Bir zamanların "gavur icadı" denilen TV'lerinde
konuşan sakallı-sarıklı-cübbeli adamcıklar neden Cumhuriyete ve Atatürk'e ya
saldırılar ya da görmezlikten gelirler bilir misiniz.
Atatürk, bu Cumhuriyeti, "yedi düvel" denilen
bu emperyalist devletler ile savaşarak ve savaşı kazanarak, onlara rağmen
kurmuştur da ondan. Maşalar da maşalık görevlerini yaparlar.

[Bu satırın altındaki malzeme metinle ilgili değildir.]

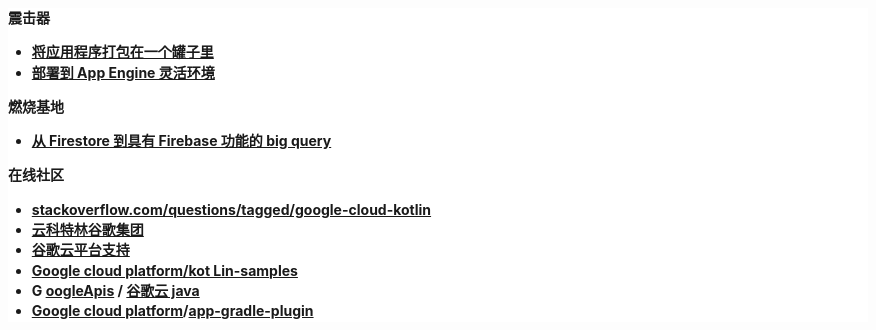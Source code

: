 ****震击器****

*   **[将应用程序打包在一个罐子里](https://www.jetbrains.com/help/idea/creating-and-running-your-first-java-application.html#package)**
*   **[部署到 App Engine 灵活环境](https://cloud.google.com/tools/intellij/docs/deploy-flex)**

****燃烧基地****

*   **[从 Firestore 到具有 Firebase 功能的 big query](https://blog.questionable.services/article/from-firestore-to-bigquery-firebase-functions/)**

****在线社区****

*   **[stackoverflow.com/questions/tagged/google-cloud-kotlin](https://stackoverflow.com/questions/tagged/google-cloud-kotlin)**
*   **[云科特林谷歌集团](https://groups.google.com/forum/#!forum/cloud-kotlin)**
*   **[谷歌云平台支持](https://cloud.google.com/support/)**
*   **[Google cloud platform/kot Lin-samples](https://github.com/GoogleCloudPlatform/kotlin-samples)**
*   **G [oogleApis](https://github.com/googleapis) / [谷歌云 java](https://github.com/googleapis/google-cloud-java)**
*   **[Google cloud platform](https://github.com/GoogleCloudPlatform)/[app-gradle-plugin](https://github.com/GoogleCloudPlatform/app-gradle-plugin)**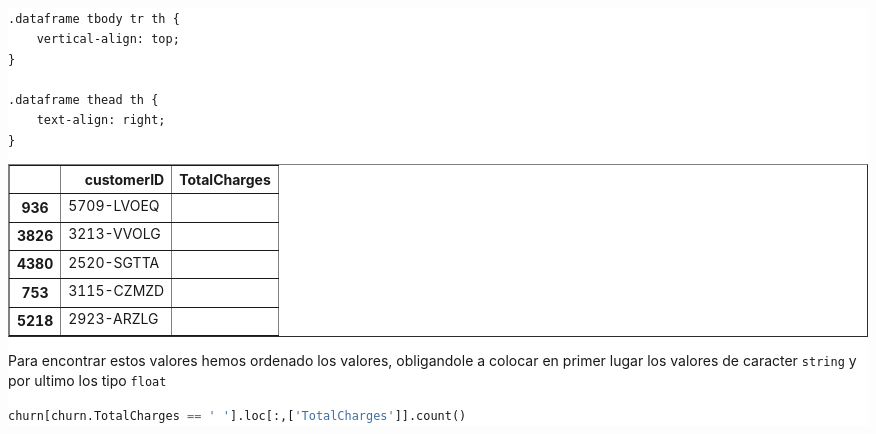     .dataframe tbody tr th {
        vertical-align: top;
    }

    .dataframe thead th {
        text-align: right;
    }
</style>
<table border="1" class="dataframe">
  <thead>
    <tr style="text-align: right;">
      <th></th>
      <th>customerID</th>
      <th>TotalCharges</th>
    </tr>
  </thead>
  <tbody>
    <tr>
      <th>936</th>
      <td>5709-LVOEQ</td>
      <td></td>
    </tr>
    <tr>
      <th>3826</th>
      <td>3213-VVOLG</td>
      <td></td>
    </tr>
    <tr>
      <th>4380</th>
      <td>2520-SGTTA</td>
      <td></td>
    </tr>
    <tr>
      <th>753</th>
      <td>3115-CZMZD</td>
      <td></td>
    </tr>
    <tr>
      <th>5218</th>
      <td>2923-ARZLG</td>
      <td></td>
    </tr>
  </tbody>
</table>
</div>



Para encontrar estos valores hemos ordenado los valores, obligandole a colocar en primer lugar los valores de caracter `string` y por ultimo los tipo `float`


```python
churn[churn.TotalCharges == ' '].loc[:,['TotalCharges']].count()
```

--Yok o belediyede şu alındı, yok bu belediyede şu
çalındı, geçin efendim bunları ya.. SİSTEMİN KENDİSİ HIRSIZ. ARSIZ ve SOYSUZ;
Siz neyi tartışıyorsunuz Allah aşkına. Yok meyve soyu faturasına, bilmem ne
alınırmış. Geçin bunları ya. Koskoca Kaş'tan Gazipaşa'ya kadar Antalya
sahilleri nasıl talan edildi, bırakın Antalya nasıl talan edildi, ediliyor siz
ona baksanıza; Cambaza bakacağınıza. Kapitalist sistemde, ne yerel ne de genel
yönetimlerde yolsuzluk ve usulsüzlük yoktur. Çünkü SİSTEMİN KENDİSİ YOLSUZ ve
USUSLSÜZDÜR. Bilmem anlatabildim mi?